ThisWeek UA 06/30/2011
For AECOM principal Pete Sechler, the Lane Avenue study isn’t just business, it’s the opportunity to have an impact on the town where he grew up and still has family.
“This is a challenging assignment,” Sechler said. “I appreciate the residents’ frustration, and there are some very smart people on all sides of this working on this very difficult problem.”
AECOM and Sechler began the study in May after city council voted to move forward to evaluate current and future traffic patterns, parking issues and development along the Lane Avenue corridor.
Sechler hosted a public forum June 21 at the municipal building, and 40 residents attended to provide their feedback to study findings. He also gave a presentation Thursday, June 23.
“What makes this a unique situation is that we have low-density suburban housing next to a corridor that we’re trying to urbanize with virtually no buffer, and both the commercial and the residential are very successful,” Sechler said. “Most times on a project like this, one of these areas is distressed, so packaging the land purchases are not cost- or socially prohibitive to create that buffer in between.”

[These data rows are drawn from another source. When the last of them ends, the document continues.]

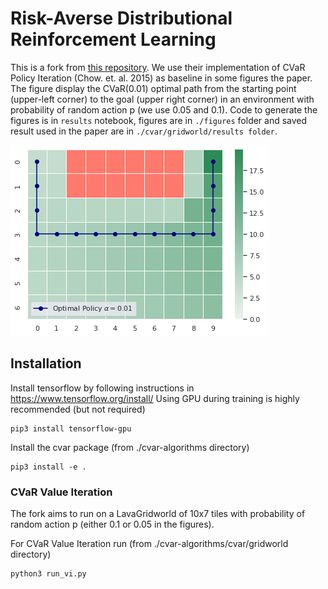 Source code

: # Risk-Averse Distributional Reinforcement Learning

This is a fork from [this repository](https://github.com/Silvicek/cvar-algorithms). We use their implementation of CVaR Policy Iteration (Chow. et. al. 2015) as baseline in some figures the paper. The figure display the CVaR(0.01) optimal path from the starting point (upper-left corner) to the goal (upper right corner) in an environment with probability of random action p (we use 0.05 and 0.1). Code to generate the figures is in ``results`` notebook, figures are in ``./figures`` folder and saved result used in the paper are in ``./cvar/gridworld/results folder``.

![Optimal Path](figures/CVAR_optimal_0.01_0.05.png)


## Installation

Install tensorflow by following instructions in https://www.tensorflow.org/install/
Using GPU during training is highly recommended (but not required)

    pip3 install tensorflow-gpu


Install the cvar package (from ./cvar-algorithms directory)

    pip3 install -e .

### CVaR Value Iteration

The fork aims to run on a LavaGridworld of 10x7 tiles with probability of random action p (either 0.1 or 0.05 in the figures).

For CVaR Value Iteration run (from ./cvar-algorithms/cvar/gridworld directory)

    python3 run_vi.py



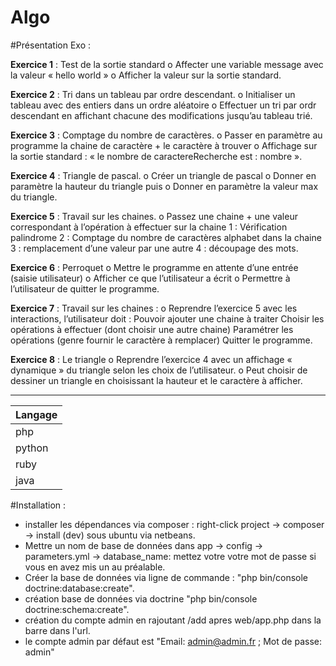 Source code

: Algo
===========


#Présentation Exo :

**Exercice 1** :
Test de la sortie standard
o Affecter une variable message avec la valeur « hello world »
o Afficher la valeur sur la sortie standard.

**Exercice 2** : 
Tri dans un tableau par ordre descendant.
o Initialiser un tableau avec des entiers dans un ordre aléatoire
o Effectuer un tri par ordr descendant en affichant chacune des modifications jusqu’au tableau trié.

**Exercice 3** :
Comptage du nombre de caractères.
o Passer en paramètre au programme la chaine de caractère + le caractère à trouver
o Affichage sur la sortie standard : « le nombre de caractereRecherche est : nombre ».

**Exercice 4** : 
Triangle de pascal.
o Créer un triangle de pascal
o Donner en paramètre la hauteur du triangle puis
o Donner en paramètre la valeur max du triangle.

**Exercice 5** :
Travail sur les chaines.
o Passez une chaine + une valeur correspondant à l’opération à effectuer sur la chaine
 1 : Vérification palindrome
 2 : Comptage du nombre de caractères alphabet dans la chaine
 3 : remplacement d’une valeur par une autre
 4 : découpage des mots.
 
**Exercice 6** :
Perroquet
o Mettre le programme en attente d’une entrée (saisie utilisateur)
o Afficher ce que l’utilisateur a écrit
o Permettre à l’utilisateur de quitter le programme.

**Exercice 7** :
Travail sur les chaines :
o Reprendre l’exercice 5 avec les interactions, l’utilisateur doit :
 Pouvoir ajouter une chaine à traiter
 Choisir les opérations à effectuer (dont choisir une autre chaine)
 Paramétrer les opérations (genre fournir le caractère à remplacer)
 Quitter le programme.
 
**Exercice 8** :
Le triangle
o Reprendre l’exercice 4 avec un affichage « dynamique » du triangle selon les choix de l’utilisateur.
o Peut choisir de dessiner un triangle en choisissant la hauteur et le caractère à
afficher.

 
---


|   Langage     |
| ------------- |
|     php       |
|     python    |
|     ruby      |
|     java      |



#Installation :  

  * installer les dépendances via composer : right-click project -> composer -> install (dev) sous ubuntu via netbeans.
  * Mettre un nom de base de données dans app -> config -> parameters.yml -> database_name: mettez votre votre mot de passe si vous en avez mis un au préalable.
  * Créer la base de données via ligne de commande : "php bin/console doctrine:database:create".
  * création base de données via doctrine "php bin/console doctrine:schema:create".
  * création du compte admin en rajoutant /add apres web/app.php dans la barre dans l'url.
  * le compte admin par défaut est "Email: admin@admin.fr ; Mot de passe: admin"








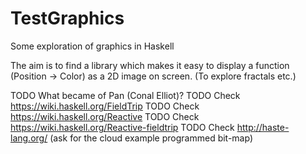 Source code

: # TestGraphics
Some exploration of graphics in Haskell

The aim is to find a library which makes it easy to display a function
(Position -> Color) as a 2D image on screen. (To explore fractals etc.)

TODO What became of Pan (Conal Elliot)?
TODO Check https://wiki.haskell.org/FieldTrip
TODO Check https://wiki.haskell.org/Reactive
TODO Check https://wiki.haskell.org/Reactive-fieldtrip
TODO Check http://haste-lang.org/ (ask for the cloud example programmed bit-map)
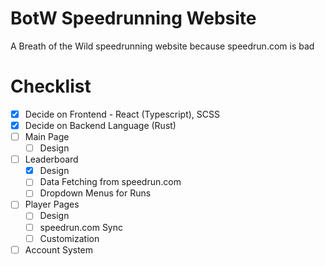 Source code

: # BotW Speedrunning Website
A Breath of the Wild speedrunning website because speedrun.com is bad

# Checklist
- [x] Decide on Frontend - React (Typescript), SCSS
- [x] Decide on Backend Language (Rust)
- [ ] Main Page
  - [ ] Design
- [ ] Leaderboard
  - [X] Design
  - [ ] Data Fetching from speedrun.com
  - [ ] Dropdown Menus for Runs
- [ ] Player Pages
  - [ ] Design
  - [ ] speedrun.com Sync
  - [ ] Customization
- [ ] Account System
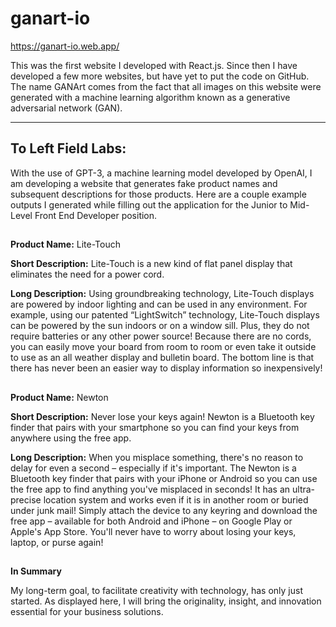 # ganart-io

https://ganart-io.web.app/

This was the first website I developed with React.js. Since then I have developed a few more websites, but have yet to put the code on GitHub.
The name GANArt comes from the fact that all images on this website were generated with a machine learning algorithm known as a generative adversarial network (GAN).
_________________________________________________________________________________________________________________________________________________________________________________

## To Left Field Labs:

With the use of GPT-3, a machine learning model developed by OpenAI, I am developing a website that generates fake product names and subsequent descriptions for those products. Here are a couple example outputs I generated while filling out the application for the Junior to Mid-Level Front End Developer position.
##
  **Product Name:**
  Lite-Touch

  **Short Description:**
  Lite-Touch is a new kind of flat panel display that eliminates the need for a power cord.

  **Long Description:**
   Using groundbreaking technology, Lite-Touch displays are powered by indoor lighting and can be used in any environment. For example, using our patented “LightSwitch”  technology, Lite-Touch displays can be powered by the sun indoors or on a window sill. Plus, they do not require batteries or any other power source! Because there are no cords, you can easily move your board from room to room or even take it outside to use as an all weather display and bulletin board. The bottom line is that there has never been an easier way to display information so inexpensively!
## 
  **Product Name:** 
  Newton

  **Short Description:**
  Never lose your keys again! Newton is a Bluetooth key finder that pairs with your smartphone so you can find your keys from anywhere using the free app.

  **Long Description:**
  When you misplace something, there's no reason to delay for even a second – especially if it's important. The Newton is a Bluetooth key finder that pairs with your iPhone or Android so you can use the free app to find anything you've misplaced in seconds! It has an ultra-precise location system and works even if it is in another room or buried under junk mail! Simply attach the device to any keyring and download the free app – available for both Android and iPhone – on Google Play or Apple's App Store. You'll never have to worry about losing your keys, laptop, or purse again!
##  
**In Summary**

My long-term goal, to facilitate creativity with technology, has only just started. As displayed here, I will bring the originality, insight, and innovation essential for your business solutions.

The approach for the Lane Avenue study began by reviewing the city’s 2001 Master Plan, according to Sechler. After looking at what that vision was, and determining which assumptions were correct or incorrect based on today’s reality, a judgment will be made on what actions should be taken to implement the resulting vision.
“Ten years ago, the assumption was the Lane Avenue Shopping Center would be torn down and redeveloped differently, including a parking structure,” Sechler said. “But that never happened. Market forces are now driving development on the north side of the street instead.”
Sechler said that ultimately the success of the Wine Bistro and Arlington Commons brought to light a land use problem that has been just under the surface since the Master Plan was developed, due to the lack of a parking structure. At the public forum, he highlighted what AECOM believes are the key issues to allow both the residential and the commercial to be successful and coexist:
• Three cars per 1,000 square feet of development is inadequate without an additional shared parking solution.
• The 48-foot maximum height isn’t tall enough for a four story building based on how the plan is written.
• The floor area ratio, as written, requires a parking structure for even the most basic of buildings.
• A 10-foot buffer between residential property lines and the hardscape of a redevelopment is not enough for these successful businesses.
• One-acre minimum lot size forces developers to bundle together lots, which is good, but cost-prohibitive.
City economic development director Matt Shad said that the one-acre lot assemblies on Lane Avenue are costing developers $1 million and up, but that the standard office development in central Ohio builds on land purchased for $250,000.
According to Shad, the current market for the land on Lane Avenue is retail and restaurants, based on the real estate and parking factors.
“We’ve talked in small sessions with over 75 people, commercial owners and residents, including people from every one of the side streets, and we’ve had these public forums,” Sechler said. “I think the city at large wants these kinds of amenities. There is also an economic reality that the city cannot afford to just let commercial property go fallow.”
AECOM is scheduled to review the study results and feedback from the June 21 and 23 public meetings during the next month before bringing its plan to the city later in the summer.
“We don’t have a magic bullet, but there is a series of strategies and policies which are sensitive to the needs and issues of neighbors, both residential and commercial,” Sechler said. “I think these are all good problems to have. Upper Arlington is a community of choice and these problems are indicative of that. The city is responding to internal and external pressures right now.
“When I was growing up here, the outside pressures were very different. Hilliard was still all farmland and something like the Grandview Yard wasn’t even conceivable.”